Film Review: THE PLAGIARISTS (2019) DIR. PETER PARLOW
Watching this film requires a certain amount of detachment, as in not getting too judgmental too early on. Everything is definitely not as it appears to be. Its “indie” credentials are established right from the start, with natural lighting, poor image quality and hand-held camerawork. Anna (Lucy Kaminsky) and Tyler (Eamon Monaghan), a 20-something couple find themselves broken down on the side of a lonely country road in upstate New York on a cold and snowy winter day. They are on their way back to the city after visiting their friend Allison, a few miles up the road. As they fuss and fume about what to do, an older black man appears and graciously offers to help. His name is Clip (Michael “Clip” Payne of Parliament-Funkadelic) and he lives nearby. He offers to push the car down the hill to his house so they can get warm and figure out what to do. Initially hesitant to trust the man, the cold and need for a bathroom overrule their reluctance. Their unease is abated when Clip convincingly claims to know Allison.
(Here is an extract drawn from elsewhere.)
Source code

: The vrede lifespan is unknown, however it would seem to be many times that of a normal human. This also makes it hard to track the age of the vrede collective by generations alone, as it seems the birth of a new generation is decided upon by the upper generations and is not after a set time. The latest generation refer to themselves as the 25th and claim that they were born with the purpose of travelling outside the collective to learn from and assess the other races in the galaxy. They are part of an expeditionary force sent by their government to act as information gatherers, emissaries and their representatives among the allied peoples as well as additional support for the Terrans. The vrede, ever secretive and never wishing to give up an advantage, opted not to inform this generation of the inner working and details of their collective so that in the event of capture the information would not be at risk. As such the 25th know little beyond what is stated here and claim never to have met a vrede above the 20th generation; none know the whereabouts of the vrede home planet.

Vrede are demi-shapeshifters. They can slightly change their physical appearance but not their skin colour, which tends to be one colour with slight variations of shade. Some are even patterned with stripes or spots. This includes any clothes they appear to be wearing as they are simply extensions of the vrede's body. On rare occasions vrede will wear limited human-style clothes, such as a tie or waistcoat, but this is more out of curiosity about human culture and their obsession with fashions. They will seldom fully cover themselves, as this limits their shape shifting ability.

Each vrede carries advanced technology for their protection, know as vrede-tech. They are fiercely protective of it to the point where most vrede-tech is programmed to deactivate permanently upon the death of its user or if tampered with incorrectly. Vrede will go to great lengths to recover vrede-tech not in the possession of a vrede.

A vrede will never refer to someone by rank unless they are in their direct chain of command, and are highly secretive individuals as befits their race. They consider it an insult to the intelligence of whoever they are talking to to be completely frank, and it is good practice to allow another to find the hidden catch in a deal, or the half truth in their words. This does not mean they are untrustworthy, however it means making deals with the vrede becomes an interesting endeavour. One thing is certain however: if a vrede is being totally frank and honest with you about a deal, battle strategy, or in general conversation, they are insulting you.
Once inside Clip’s home, the fact that there is a young blond boy, Charlie, glued to an ipad in a loft area who never speaks or joins them. There is no explanation and his presence is barely alluded to as these two are phenomenally self-involved in their particular brand of coupledom. Tyler is a pretentious commercial cinematographer who shoots advertising campaigns but aspires to be an auteur-filmmaker. Unfortunately, he is financially strapped and is an irritatingly tight-fisted, high-strung, opinionated loud mouth. Anna, is introspective, insecure, and pragmatic about Tyler’s manic behavior. She has almost finished a memoir/novel and is tortured by doubt and anxiety about its fate. We are exposed to the dynamics of their relationship as they bicker trying to organize car repair options. Realizing they will have to stay overnight, they cancel Monday work plans, make dinner while drinking lots of wine, get drunk and get to know Clip, a fascinating, articulate and slightly unknowable enigma of a man.
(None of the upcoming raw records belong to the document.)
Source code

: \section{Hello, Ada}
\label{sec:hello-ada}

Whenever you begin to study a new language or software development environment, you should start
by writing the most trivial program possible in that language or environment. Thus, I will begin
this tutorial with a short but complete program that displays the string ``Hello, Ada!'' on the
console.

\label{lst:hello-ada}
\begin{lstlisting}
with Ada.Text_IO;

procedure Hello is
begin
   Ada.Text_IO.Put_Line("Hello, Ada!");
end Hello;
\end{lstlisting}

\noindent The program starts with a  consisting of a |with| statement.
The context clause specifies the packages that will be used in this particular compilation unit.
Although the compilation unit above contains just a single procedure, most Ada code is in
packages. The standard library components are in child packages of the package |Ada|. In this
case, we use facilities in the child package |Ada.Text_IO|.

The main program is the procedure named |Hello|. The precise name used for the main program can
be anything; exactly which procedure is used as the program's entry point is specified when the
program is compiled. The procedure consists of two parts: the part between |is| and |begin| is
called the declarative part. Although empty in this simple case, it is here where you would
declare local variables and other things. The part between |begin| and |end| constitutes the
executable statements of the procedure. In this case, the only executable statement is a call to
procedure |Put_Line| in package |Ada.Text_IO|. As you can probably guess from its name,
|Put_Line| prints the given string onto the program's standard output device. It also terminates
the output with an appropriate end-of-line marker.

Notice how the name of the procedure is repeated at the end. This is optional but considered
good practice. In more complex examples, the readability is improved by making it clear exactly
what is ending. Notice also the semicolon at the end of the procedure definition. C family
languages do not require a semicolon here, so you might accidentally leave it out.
When Tyler discovers a storage room with a trove of old professional video and audio equipment he is lost like a kid in a toy shop. Clip claims to have no interest in it and offers it to Tyler. There follows a lot of unrelated video footage of the storage room, the old equipment and the surrounding dark woods. One can only assume that it is Tyler playing with the equipment. Altogether disjointed, confusing and apparently meaningless. (But maybe not). Meanwhile Anna has opened up to Clip about her struggles and fears about her writing. Clip, in turn, tells her something of his life. And here is where it gets strange. Clip begins to speak in a long monologue of such eloquence and expressive prose that Anna is overwhelmed and moved by the poetry and beauty of his words and his melodic voice. That whole scene is totally out of context with all that has gone before it. Fade to black. A typical indie device.
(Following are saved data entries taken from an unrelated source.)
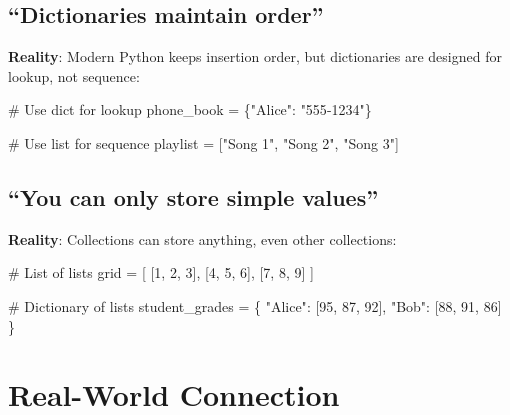 \documentclass[
  letterpaper,
  DIV=11,
  numbers=noendperiod,
  oneside]{scrreprt}
\newenvironment{Shaded}{}{}
\newcommand{\CommentTok}[1]{\textcolor[rgb]{0.42,0.45,0.49}{#1}}
\newcommand{\DecValTok}[1]{\textcolor[rgb]{0.00,0.36,0.77}{#1}}
\newcommand{\NormalTok}[1]{\textcolor[rgb]{0.14,0.16,0.18}{#1}}
\newcommand{\OperatorTok}[1]{\textcolor[rgb]{0.14,0.16,0.18}{#1}}
\newcommand{\StringTok}[1]{\textcolor[rgb]{0.01,0.18,0.38}{#1}}
\begin{document}
\subsection{``Dictionaries maintain
order''}\label{dictionaries-maintain-order}

\textbf{Reality}: Modern Python keeps insertion order, but dictionaries
are designed for lookup, not sequence:

\begin{Shaded}
\begin{Highlighting}[]
\CommentTok{\# Use dict for lookup}
\NormalTok{phone\_book }\OperatorTok{=}\NormalTok{ \{}\StringTok{"Alice"}\NormalTok{: }\StringTok{"555{-}1234"}\NormalTok{\}}

\CommentTok{\# Use list for sequence}
\NormalTok{playlist }\OperatorTok{=}\NormalTok{ [}\StringTok{"Song 1"}\NormalTok{, }\StringTok{"Song 2"}\NormalTok{, }\StringTok{"Song 3"}\NormalTok{]}
\end{Highlighting}
\end{Shaded}

\subsection{``You can only store simple
values''}\label{you-can-only-store-simple-values}

\textbf{Reality}: Collections can store anything, even other
collections:

\begin{Shaded}
\begin{Highlighting}[]
\CommentTok{\# List of lists}
\NormalTok{grid }\OperatorTok{=}\NormalTok{ [}
\NormalTok{    [}\DecValTok{1}\NormalTok{, }\DecValTok{2}\NormalTok{, }\DecValTok{3}\NormalTok{],}
\NormalTok{    [}\DecValTok{4}\NormalTok{, }\DecValTok{5}\NormalTok{, }\DecValTok{6}\NormalTok{],}
\NormalTok{    [}\DecValTok{7}\NormalTok{, }\DecValTok{8}\NormalTok{, }\DecValTok{9}\NormalTok{]}
\NormalTok{]}

\CommentTok{\# Dictionary of lists}
\NormalTok{student\_grades }\OperatorTok{=}\NormalTok{ \{}
    \StringTok{"Alice"}\NormalTok{: [}\DecValTok{95}\NormalTok{, }\DecValTok{87}\NormalTok{, }\DecValTok{92}\NormalTok{],}
    \StringTok{"Bob"}\NormalTok{: [}\DecValTok{88}\NormalTok{, }\DecValTok{91}\NormalTok{, }\DecValTok{86}\NormalTok{]}
\NormalTok{\}}
\end{Highlighting}
\end{Shaded}

\section{Real-World Connection}\label{real-world-connection-6}
\end{document}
Morning with hangovers finds Anna and Tyler leaving Clip to head home with fond, yet confused thoughts about what has just transpired. Anna has been affected. Tyler, less so.
Leap forward six months to Summer with Anna and Tyler on their way back to visit Allison (Emily Davis). Anna is reading Karl Ove Knausgaard’s, My Struggle. She is thoroughly engrossed until she becomes quite agitated. As she reads aloud to Tyler the passage which contains the exact words spoken by Clip as if they were his own, she gets more and more upset. Tyler, of course, does not get what the big deal is or why she is so bothered. But that is just who he is. Nonetheless Anna feels betrayed. When they finally arrive at Allison’s and Anna tells her about the same episode, Allison also fails to grasp why it seems so upsetting to Anna. By now Anna has finished her book and is feeling unsettled and she and Tyler seem constantly at odds.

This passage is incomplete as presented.